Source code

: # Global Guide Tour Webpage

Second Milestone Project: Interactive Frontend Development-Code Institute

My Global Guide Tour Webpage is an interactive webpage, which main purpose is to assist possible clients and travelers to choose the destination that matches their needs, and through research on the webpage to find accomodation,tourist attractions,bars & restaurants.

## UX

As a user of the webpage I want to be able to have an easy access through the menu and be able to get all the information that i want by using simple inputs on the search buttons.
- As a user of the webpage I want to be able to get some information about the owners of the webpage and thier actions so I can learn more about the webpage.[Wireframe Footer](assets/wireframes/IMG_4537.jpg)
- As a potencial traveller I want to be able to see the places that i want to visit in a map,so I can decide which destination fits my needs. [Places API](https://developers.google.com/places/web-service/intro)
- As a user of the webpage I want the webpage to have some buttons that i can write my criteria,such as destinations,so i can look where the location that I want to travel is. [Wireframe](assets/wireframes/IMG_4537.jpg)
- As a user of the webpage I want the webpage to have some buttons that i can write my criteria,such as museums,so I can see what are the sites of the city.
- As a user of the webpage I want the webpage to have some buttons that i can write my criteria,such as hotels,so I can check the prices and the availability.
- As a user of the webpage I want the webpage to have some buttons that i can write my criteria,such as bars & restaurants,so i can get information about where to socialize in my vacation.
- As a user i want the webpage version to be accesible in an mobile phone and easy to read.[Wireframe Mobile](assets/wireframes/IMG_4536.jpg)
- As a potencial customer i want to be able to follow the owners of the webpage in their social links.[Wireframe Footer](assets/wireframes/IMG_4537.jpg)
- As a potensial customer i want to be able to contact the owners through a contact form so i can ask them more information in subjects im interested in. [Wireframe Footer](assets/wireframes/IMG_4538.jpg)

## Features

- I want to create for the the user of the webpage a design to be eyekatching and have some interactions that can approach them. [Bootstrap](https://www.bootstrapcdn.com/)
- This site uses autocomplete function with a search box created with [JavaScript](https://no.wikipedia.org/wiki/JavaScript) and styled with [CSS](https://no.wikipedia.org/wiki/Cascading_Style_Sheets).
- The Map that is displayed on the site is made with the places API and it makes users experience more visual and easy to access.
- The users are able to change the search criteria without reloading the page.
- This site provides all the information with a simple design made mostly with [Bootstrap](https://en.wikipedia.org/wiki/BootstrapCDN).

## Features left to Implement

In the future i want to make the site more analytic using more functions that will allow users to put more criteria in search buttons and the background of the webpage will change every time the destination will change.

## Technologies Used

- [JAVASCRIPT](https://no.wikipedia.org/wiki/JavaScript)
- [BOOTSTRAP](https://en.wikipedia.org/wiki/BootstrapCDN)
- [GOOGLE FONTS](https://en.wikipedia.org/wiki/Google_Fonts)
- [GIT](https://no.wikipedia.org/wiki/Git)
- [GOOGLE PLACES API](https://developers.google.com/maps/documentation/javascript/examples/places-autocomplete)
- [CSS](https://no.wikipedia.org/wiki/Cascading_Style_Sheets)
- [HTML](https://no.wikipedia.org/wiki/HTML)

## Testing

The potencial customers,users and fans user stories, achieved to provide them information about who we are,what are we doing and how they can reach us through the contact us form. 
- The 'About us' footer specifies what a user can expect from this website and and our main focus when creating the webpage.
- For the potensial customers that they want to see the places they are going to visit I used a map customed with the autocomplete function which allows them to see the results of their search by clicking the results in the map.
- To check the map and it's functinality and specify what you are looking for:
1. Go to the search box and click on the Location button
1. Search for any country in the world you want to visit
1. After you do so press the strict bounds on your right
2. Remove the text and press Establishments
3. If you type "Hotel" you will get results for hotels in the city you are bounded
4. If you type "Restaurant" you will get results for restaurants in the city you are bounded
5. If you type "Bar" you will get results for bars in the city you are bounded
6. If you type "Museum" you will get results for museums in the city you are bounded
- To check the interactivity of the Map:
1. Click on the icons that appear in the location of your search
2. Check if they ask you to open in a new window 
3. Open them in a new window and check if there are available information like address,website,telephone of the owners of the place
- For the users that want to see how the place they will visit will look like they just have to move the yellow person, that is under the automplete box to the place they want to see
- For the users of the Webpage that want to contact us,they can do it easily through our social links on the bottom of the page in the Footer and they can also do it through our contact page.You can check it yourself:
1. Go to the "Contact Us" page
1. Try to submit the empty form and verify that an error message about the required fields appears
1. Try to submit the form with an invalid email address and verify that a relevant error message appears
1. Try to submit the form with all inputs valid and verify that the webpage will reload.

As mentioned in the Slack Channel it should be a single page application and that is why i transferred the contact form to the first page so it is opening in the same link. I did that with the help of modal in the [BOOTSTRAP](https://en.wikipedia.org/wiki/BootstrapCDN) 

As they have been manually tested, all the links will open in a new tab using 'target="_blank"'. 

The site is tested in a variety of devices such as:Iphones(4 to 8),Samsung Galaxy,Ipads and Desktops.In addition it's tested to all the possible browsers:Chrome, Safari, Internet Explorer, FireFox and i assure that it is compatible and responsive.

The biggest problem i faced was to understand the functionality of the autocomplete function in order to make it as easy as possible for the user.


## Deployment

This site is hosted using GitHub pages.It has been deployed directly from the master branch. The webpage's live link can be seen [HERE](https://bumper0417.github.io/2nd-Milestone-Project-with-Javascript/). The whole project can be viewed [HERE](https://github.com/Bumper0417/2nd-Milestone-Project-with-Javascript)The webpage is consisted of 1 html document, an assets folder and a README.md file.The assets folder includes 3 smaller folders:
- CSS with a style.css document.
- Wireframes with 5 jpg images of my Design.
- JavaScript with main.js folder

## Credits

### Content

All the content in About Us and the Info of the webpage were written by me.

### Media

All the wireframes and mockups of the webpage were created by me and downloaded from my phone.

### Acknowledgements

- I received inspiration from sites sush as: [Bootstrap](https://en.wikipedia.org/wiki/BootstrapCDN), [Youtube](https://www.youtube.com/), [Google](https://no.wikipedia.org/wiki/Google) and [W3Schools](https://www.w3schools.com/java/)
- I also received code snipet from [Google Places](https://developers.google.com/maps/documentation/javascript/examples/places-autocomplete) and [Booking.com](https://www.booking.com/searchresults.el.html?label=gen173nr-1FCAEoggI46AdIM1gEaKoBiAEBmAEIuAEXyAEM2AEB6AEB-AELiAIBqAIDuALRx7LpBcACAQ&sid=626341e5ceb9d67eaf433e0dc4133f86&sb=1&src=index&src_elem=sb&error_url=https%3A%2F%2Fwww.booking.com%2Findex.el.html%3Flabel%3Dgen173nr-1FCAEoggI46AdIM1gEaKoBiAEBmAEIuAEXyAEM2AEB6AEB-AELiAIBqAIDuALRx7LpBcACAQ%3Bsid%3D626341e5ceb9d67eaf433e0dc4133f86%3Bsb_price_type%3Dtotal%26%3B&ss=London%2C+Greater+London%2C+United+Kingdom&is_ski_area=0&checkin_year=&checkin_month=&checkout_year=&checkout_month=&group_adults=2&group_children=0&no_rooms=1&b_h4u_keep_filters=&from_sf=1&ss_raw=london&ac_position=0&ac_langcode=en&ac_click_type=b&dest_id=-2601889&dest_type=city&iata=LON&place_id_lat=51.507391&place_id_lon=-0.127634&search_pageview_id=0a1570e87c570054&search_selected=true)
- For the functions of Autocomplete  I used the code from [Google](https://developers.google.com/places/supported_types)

__DESCRIPTION OF THE TASK__
Every single entry is to be retyped exactly.

__ANSWER FOR THIS EXERCISE__
Source code

: # Global Guide Tour Webpage

Second Milestone Project: Interactive Frontend Development-Code Institute

My Global Guide Tour Webpage is an interactive webpage, which main purpose is to assist possible clients and travelers to choose the destination that matches their needs, and through research on the webpage to find accomodation,tourist attractions,bars & restaurants.

## UX

As a user of the webpage I want to be able to have an easy access through the menu and be able to get all the information that i want by using simple inputs on the search buttons.
- As a user of the webpage I want to be able to get some information about the owners of the webpage and thier actions so I can learn more about the webpage.[Wireframe Footer](assets/wireframes/IMG_4537.jpg)
- As a potencial traveller I want to be able to see the places that i want to visit in a map,so I can decide which destination fits my needs. [Places API](https://developers.google.com/places/web-service/intro)
- As a user of the webpage I want the webpage to have some buttons that i can write my criteria,such as destinations,so i can look where the location that I want to travel is. [Wireframe](assets/wireframes/IMG_4537.jpg)
- As a user of the webpage I want the webpage to have some buttons that i can write my criteria,such as museums,so I can see what are the sites of the city.
- As a user of the webpage I want the webpage to have some buttons that i can write my criteria,such as hotels,so I can check the prices and the availability.
- As a user of the webpage I want the webpage to have some buttons that i can write my criteria,such as bars & restaurants,so i can get information about where to socialize in my vacation.
- As a user i want the webpage version to be accesible in an mobile phone and easy to read.[Wireframe Mobile](assets/wireframes/IMG_4536.jpg)
- As a potencial customer i want to be able to follow the owners of the webpage in their social links.[Wireframe Footer](assets/wireframes/IMG_4537.jpg)
- As a potensial customer i want to be able to contact the owners through a contact form so i can ask them more information in subjects im interested in. [Wireframe Footer](assets/wireframes/IMG_4538.jpg)

## Features

- I want to create for the the user of the webpage a design to be eyekatching and have some interactions that can approach them. [Bootstrap](https://www.bootstrapcdn.com/)
- This site uses autocomplete function with a search box created with [JavaScript](https://no.wikipedia.org/wiki/JavaScript) and styled with [CSS](https://no.wikipedia.org/wiki/Cascading_Style_Sheets).
- The Map that is displayed on the site is made with the places API and it makes users experience more visual and easy to access.
- The users are able to change the search criteria without reloading the page.
- This site provides all the information with a simple design made mostly with [Bootstrap](https://en.wikipedia.org/wiki/BootstrapCDN).

## Features left to Implement

In the future i want to make the site more analytic using more functions that will allow users to put more criteria in search buttons and the background of the webpage will change every time the destination will change.

## Technologies Used

- [JAVASCRIPT](https://no.wikipedia.org/wiki/JavaScript)
- [BOOTSTRAP](https://en.wikipedia.org/wiki/BootstrapCDN)
- [GOOGLE FONTS](https://en.wikipedia.org/wiki/Google_Fonts)
- [GIT](https://no.wikipedia.org/wiki/Git)
- [GOOGLE PLACES API](https://developers.google.com/maps/documentation/javascript/examples/places-autocomplete)
- [CSS](https://no.wikipedia.org/wiki/Cascading_Style_Sheets)
- [HTML](https://no.wikipedia.org/wiki/HTML)

## Testing

The potencial customers,users and fans user stories, achieved to provide them information about who we are,what are we doing and how they can reach us through the contact us form. 
- The 'About us' footer specifies what a user can expect from this website and and our main focus when creating the webpage.
- For the potensial customers that they want to see the places they are going to visit I used a map customed with the autocomplete function which allows them to see the results of their search by clicking the results in the map.
- To check the map and it's functinality and specify what you are looking for:
1. Go to the search box and click on the Location button
1. Search for any country in the world you want to visit
1. After you do so press the strict bounds on your right
2. Remove the text and press Establishments
3. If you type "Hotel" you will get results for hotels in the city you are bounded
4. If you type "Restaurant" you will get results for restaurants in the city you are bounded
5. If you type "Bar" you will get results for bars in the city you are bounded
6. If you type "Museum" you will get results for museums in the city you are bounded
- To check the interactivity of the Map:
1. Click on the icons that appear in the location of your search
2. Check if they ask you to open in a new window 
3. Open them in a new window and check if there are available information like address,website,telephone of the owners of the place
- For the users that want to see how the place they will visit will look like they just have to move the yellow person, that is under the automplete box to the place they want to see
- For the users of the Webpage that want to contact us,they can do it easily through our social links on the bottom of the page in the Footer and they can also do it through our contact page.You can check it yourself:
1. Go to the "Contact Us" page
1. Try to submit the empty form and verify that an error message about the required fields appears
1. Try to submit the form with an invalid email address and verify that a relevant error message appears
1. Try to submit the form with all inputs valid and verify that the webpage will reload.

As mentioned in the Slack Channel it should be a single page application and that is why i transferred the contact form to the first page so it is opening in the same link. I did that with the help of modal in the [BOOTSTRAP](https://en.wikipedia.org/wiki/BootstrapCDN) 

As they have been manually tested, all the links will open in a new tab using 'target="_blank"'. 

The site is tested in a variety of devices such as:Iphones(4 to 8),Samsung Galaxy,Ipads and Desktops.In addition it's tested to all the possible browsers:Chrome, Safari, Internet Explorer, FireFox and i assure that it is compatible and responsive.

The biggest problem i faced was to understand the functionality of the autocomplete function in order to make it as easy as possible for the user.


## Deployment

This site is hosted using GitHub pages.It has been deployed directly from the master branch. The webpage's live link can be seen [HERE](https://bumper0417.github.io/2nd-Milestone-Project-with-Javascript/). The whole project can be viewed [HERE](https://github.com/Bumper0417/2nd-Milestone-Project-with-Javascript)The webpage is consisted of 1 html document, an assets folder and a README.md file.The assets folder includes 3 smaller folders:
- CSS with a style.css document.
- Wireframes with 5 jpg images of my Design.
- JavaScript with main.js folder

## Credits

### Content

All the content in About Us and the Info of the webpage were written by me.

### Media

All the wireframes and mockups of the webpage were created by me and downloaded from my phone.

### Acknowledgements

- I received inspiration from sites sush as: [Bootstrap](https://en.wikipedia.org/wiki/BootstrapCDN), [Youtube](https://www.youtube.com/), [Google](https://no.wikipedia.org/wiki/Google) and [W3Schools](https://www.w3schools.com/java/)
- I also received code snipet from [Google Places](https://developers.google.com/maps/documentation/javascript/examples/places-autocomplete) and [Booking.com](https://www.booking.com/searchresults.el.html?label=gen173nr-1FCAEoggI46AdIM1gEaKoBiAEBmAEIuAEXyAEM2AEB6AEB-AELiAIBqAIDuALRx7LpBcACAQ&sid=626341e5ceb9d67eaf433e0dc4133f86&sb=1&src=index&src_elem=sb&error_url=https%3A%2F%2Fwww.booking.com%2Findex.el.html%3Flabel%3Dgen173nr-1FCAEoggI46AdIM1gEaKoBiAEBmAEIuAEXyAEM2AEB6AEB-AELiAIBqAIDuALRx7LpBcACAQ%3Bsid%3D626341e5ceb9d67eaf433e0dc4133f86%3Bsb_price_type%3Dtotal%26%3B&ss=London%2C+Greater+London%2C+United+Kingdom&is_ski_area=0&checkin_year=&checkin_month=&checkout_year=&checkout_month=&group_adults=2&group_children=0&no_rooms=1&b_h4u_keep_filters=&from_sf=1&ss_raw=london&ac_position=0&ac_langcode=en&ac_click_type=b&dest_id=-2601889&dest_type=city&iata=LON&place_id_lat=51.507391&place_id_lon=-0.127634&search_pageview_id=0a1570e87c570054&search_selected=true)
- For the functions of Autocomplete  I used the code from [Google](https://developers.google.com/places/supported_types)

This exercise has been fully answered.